Stored items
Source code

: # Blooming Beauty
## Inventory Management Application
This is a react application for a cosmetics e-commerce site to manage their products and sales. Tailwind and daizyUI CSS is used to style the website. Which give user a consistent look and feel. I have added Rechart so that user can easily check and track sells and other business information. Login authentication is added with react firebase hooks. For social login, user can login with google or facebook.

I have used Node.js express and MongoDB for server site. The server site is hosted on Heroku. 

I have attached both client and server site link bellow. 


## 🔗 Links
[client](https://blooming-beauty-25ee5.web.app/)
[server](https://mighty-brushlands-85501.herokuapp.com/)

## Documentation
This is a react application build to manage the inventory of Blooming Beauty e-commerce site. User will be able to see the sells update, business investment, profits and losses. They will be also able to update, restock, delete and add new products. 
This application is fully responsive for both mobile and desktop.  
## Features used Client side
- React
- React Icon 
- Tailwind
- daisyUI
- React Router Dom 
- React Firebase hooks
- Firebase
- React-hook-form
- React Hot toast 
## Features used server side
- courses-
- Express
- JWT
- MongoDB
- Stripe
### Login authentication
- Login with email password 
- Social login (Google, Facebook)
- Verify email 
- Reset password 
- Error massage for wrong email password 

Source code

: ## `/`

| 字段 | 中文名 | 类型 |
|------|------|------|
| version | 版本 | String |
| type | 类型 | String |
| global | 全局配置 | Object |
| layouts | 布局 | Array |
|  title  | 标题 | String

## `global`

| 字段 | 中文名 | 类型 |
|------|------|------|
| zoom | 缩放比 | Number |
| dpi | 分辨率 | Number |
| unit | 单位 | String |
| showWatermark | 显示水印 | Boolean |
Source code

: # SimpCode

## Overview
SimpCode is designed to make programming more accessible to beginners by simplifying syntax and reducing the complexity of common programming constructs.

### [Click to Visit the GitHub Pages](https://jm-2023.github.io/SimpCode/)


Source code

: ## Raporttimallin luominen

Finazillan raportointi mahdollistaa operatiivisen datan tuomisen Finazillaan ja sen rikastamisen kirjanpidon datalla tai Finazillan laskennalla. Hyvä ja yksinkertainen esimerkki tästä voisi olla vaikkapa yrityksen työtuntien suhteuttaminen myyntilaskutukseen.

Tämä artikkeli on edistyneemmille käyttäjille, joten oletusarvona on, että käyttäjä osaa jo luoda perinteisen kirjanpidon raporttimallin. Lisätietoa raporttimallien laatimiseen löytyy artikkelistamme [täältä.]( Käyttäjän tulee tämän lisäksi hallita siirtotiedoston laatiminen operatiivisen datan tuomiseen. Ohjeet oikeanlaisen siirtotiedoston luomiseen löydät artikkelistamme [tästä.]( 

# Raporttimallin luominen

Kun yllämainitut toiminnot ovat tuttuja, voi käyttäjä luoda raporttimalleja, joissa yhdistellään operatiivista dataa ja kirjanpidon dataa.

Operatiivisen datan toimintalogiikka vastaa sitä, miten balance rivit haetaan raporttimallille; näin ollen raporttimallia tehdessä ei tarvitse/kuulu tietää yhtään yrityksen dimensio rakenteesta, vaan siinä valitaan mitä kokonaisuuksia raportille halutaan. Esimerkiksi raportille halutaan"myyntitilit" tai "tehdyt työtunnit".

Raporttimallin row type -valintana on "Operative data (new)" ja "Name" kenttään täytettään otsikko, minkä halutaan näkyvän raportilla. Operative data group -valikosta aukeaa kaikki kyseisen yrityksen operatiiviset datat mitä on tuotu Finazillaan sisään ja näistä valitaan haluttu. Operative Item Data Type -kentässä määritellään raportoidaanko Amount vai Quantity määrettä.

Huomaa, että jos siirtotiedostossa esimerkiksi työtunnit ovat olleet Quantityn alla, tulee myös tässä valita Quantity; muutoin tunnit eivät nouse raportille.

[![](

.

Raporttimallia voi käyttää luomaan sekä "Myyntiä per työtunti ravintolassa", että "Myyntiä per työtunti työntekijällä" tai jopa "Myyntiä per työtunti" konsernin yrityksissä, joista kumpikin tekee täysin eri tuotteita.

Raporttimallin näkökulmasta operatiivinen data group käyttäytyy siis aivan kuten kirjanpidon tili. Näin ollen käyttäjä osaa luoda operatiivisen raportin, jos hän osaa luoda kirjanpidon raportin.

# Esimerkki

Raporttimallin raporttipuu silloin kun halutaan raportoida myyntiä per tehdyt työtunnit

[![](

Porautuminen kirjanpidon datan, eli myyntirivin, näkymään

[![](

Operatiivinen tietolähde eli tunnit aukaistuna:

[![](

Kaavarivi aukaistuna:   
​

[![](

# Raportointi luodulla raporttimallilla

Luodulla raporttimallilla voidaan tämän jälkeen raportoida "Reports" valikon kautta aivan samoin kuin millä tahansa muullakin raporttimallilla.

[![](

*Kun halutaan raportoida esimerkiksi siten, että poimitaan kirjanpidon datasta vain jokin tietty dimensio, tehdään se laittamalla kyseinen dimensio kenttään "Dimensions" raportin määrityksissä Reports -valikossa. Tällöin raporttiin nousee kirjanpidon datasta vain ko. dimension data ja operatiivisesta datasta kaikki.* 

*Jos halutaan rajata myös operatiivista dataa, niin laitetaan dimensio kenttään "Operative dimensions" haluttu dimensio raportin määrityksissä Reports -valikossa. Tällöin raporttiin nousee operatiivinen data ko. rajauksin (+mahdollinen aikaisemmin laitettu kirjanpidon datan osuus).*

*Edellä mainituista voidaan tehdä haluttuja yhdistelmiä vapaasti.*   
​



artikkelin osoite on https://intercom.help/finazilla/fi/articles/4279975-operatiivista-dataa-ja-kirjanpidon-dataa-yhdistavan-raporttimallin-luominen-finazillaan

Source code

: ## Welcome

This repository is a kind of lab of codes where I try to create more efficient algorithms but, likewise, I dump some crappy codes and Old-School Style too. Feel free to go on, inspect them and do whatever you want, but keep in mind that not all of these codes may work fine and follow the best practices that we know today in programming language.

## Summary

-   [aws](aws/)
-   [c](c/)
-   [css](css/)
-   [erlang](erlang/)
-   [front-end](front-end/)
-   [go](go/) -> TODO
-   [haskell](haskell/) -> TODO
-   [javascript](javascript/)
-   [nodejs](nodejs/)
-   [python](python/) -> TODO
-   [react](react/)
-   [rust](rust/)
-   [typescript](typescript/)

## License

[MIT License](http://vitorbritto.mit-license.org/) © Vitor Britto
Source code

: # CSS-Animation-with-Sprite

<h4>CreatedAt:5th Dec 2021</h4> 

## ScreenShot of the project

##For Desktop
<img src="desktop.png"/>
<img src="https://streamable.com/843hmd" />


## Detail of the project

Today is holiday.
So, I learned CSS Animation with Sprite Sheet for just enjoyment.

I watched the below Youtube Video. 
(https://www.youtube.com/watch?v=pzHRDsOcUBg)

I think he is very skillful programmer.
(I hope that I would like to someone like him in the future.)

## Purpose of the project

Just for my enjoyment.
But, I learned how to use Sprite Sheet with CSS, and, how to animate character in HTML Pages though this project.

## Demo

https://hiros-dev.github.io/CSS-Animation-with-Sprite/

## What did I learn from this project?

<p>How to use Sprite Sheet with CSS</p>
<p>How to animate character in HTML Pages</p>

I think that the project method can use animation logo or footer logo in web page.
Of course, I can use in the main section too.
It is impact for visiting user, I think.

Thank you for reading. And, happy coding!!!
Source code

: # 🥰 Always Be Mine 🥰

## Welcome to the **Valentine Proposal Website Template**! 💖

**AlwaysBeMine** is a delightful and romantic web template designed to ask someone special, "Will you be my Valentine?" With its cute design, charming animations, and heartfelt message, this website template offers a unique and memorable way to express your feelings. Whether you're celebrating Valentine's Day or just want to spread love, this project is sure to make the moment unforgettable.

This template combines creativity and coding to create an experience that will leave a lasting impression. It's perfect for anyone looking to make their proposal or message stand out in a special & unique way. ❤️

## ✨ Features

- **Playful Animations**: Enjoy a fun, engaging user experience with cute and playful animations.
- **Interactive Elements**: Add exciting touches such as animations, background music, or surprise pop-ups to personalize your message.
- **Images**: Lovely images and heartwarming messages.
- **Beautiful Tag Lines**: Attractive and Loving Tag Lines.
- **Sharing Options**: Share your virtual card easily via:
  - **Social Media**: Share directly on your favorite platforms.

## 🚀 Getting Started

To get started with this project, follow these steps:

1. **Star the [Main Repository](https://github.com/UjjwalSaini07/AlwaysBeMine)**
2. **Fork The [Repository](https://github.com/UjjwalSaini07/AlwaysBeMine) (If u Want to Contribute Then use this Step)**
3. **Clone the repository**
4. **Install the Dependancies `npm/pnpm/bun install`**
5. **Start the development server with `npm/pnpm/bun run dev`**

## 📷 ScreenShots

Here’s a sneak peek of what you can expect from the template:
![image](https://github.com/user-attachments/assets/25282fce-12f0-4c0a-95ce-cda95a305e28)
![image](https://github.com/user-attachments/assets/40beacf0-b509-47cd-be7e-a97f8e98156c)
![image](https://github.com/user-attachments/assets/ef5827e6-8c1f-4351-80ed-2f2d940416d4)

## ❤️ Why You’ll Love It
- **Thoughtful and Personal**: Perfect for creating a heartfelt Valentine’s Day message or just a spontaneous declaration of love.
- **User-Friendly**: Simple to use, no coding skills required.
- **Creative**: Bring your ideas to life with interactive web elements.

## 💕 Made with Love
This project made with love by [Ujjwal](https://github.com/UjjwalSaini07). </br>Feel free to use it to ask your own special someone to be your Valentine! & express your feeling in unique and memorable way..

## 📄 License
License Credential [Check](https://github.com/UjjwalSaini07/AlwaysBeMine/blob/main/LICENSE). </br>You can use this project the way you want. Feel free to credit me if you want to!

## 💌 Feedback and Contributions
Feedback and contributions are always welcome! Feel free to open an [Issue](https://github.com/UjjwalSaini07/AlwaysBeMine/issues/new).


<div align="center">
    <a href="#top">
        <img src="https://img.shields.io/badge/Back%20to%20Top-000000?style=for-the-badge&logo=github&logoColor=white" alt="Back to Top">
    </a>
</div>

▶ _Work task_: What is needed is an exact copy of the entries above, from the first line through the line holding "## Inventory Management Application", with both of those lines kept; please give nothing else.

▶ _Response to this task_:
Source code

: # Blooming Beauty
## Inventory Management Application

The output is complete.